▶ [Task directions]:
Provide the number of lines in the records that hold the string "left", without any other words.

(Collected data)
------------

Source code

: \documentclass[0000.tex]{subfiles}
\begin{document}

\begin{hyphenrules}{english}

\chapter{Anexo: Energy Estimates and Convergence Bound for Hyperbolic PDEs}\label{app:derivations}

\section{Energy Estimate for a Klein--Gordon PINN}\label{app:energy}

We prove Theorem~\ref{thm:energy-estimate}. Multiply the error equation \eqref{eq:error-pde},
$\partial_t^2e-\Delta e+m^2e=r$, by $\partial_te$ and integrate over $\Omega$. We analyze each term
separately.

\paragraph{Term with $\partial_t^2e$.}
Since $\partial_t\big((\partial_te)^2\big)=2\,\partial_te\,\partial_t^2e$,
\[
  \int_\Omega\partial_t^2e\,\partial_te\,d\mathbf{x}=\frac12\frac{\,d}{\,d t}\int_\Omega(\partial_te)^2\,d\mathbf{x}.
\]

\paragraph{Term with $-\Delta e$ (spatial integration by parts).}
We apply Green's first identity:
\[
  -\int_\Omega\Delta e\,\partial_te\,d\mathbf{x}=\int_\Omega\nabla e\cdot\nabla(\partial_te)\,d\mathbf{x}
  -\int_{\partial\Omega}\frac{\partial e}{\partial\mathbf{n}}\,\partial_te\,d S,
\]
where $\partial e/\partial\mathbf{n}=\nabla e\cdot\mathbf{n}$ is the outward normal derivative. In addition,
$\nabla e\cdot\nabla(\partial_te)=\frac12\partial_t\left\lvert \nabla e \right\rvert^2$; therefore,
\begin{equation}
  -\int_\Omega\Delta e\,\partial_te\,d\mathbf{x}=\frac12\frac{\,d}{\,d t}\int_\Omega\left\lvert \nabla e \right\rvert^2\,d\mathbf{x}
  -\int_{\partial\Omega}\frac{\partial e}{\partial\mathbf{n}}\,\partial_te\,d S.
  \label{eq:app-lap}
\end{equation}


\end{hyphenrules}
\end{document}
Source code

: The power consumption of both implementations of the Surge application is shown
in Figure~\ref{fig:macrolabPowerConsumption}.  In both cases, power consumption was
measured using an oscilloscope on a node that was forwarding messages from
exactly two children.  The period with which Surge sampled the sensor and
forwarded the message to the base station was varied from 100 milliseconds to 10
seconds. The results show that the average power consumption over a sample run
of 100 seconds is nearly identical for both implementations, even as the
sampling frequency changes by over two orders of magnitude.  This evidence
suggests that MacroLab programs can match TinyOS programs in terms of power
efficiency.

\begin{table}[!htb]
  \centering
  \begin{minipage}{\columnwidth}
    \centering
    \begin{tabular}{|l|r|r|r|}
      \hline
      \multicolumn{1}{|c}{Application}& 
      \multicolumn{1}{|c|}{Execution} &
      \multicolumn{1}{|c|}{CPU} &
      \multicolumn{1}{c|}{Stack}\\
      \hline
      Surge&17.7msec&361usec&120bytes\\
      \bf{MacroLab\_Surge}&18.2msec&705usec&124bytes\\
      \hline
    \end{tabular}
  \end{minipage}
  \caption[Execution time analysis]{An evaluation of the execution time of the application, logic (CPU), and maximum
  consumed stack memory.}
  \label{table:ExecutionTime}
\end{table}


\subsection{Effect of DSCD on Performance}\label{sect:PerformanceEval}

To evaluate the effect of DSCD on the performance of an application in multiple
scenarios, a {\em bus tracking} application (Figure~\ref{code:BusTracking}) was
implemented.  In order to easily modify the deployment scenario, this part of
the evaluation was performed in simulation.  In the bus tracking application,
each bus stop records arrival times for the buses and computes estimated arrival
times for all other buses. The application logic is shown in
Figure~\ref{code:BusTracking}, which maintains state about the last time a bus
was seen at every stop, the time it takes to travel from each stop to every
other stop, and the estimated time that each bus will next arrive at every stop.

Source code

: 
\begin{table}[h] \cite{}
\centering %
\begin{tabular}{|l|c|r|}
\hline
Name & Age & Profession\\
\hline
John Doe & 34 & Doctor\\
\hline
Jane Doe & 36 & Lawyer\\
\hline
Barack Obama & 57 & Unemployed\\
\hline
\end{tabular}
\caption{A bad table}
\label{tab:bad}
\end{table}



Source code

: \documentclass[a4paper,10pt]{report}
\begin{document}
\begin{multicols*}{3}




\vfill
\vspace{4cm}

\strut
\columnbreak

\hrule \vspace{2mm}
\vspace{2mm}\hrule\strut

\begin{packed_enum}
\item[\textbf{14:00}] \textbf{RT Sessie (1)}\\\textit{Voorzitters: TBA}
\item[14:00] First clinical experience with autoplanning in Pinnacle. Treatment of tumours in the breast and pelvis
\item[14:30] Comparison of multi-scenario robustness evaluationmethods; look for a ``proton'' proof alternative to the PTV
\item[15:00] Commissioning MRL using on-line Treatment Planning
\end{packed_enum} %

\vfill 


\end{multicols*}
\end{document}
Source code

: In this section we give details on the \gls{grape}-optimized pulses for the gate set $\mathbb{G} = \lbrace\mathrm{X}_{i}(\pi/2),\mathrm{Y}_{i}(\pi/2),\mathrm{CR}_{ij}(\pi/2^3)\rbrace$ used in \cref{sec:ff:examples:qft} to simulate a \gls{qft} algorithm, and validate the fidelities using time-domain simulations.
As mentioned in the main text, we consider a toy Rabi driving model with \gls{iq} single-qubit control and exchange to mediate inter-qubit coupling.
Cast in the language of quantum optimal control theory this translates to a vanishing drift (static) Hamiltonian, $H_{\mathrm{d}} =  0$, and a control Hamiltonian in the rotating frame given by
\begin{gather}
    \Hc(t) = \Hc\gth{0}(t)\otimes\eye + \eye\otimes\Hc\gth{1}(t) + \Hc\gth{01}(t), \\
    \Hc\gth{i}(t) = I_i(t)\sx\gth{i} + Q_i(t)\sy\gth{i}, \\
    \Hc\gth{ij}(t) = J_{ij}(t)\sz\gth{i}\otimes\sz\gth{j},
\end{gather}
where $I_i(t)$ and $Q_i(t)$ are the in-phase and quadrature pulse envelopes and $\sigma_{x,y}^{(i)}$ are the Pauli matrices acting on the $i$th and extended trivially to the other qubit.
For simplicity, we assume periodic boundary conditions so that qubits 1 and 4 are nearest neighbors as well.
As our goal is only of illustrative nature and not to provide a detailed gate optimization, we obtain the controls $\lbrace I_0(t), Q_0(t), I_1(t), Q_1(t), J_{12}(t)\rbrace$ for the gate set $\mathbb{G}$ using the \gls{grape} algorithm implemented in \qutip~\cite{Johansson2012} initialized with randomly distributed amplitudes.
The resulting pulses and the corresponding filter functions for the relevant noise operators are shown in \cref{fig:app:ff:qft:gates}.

------------

▶ [Expected output]:
2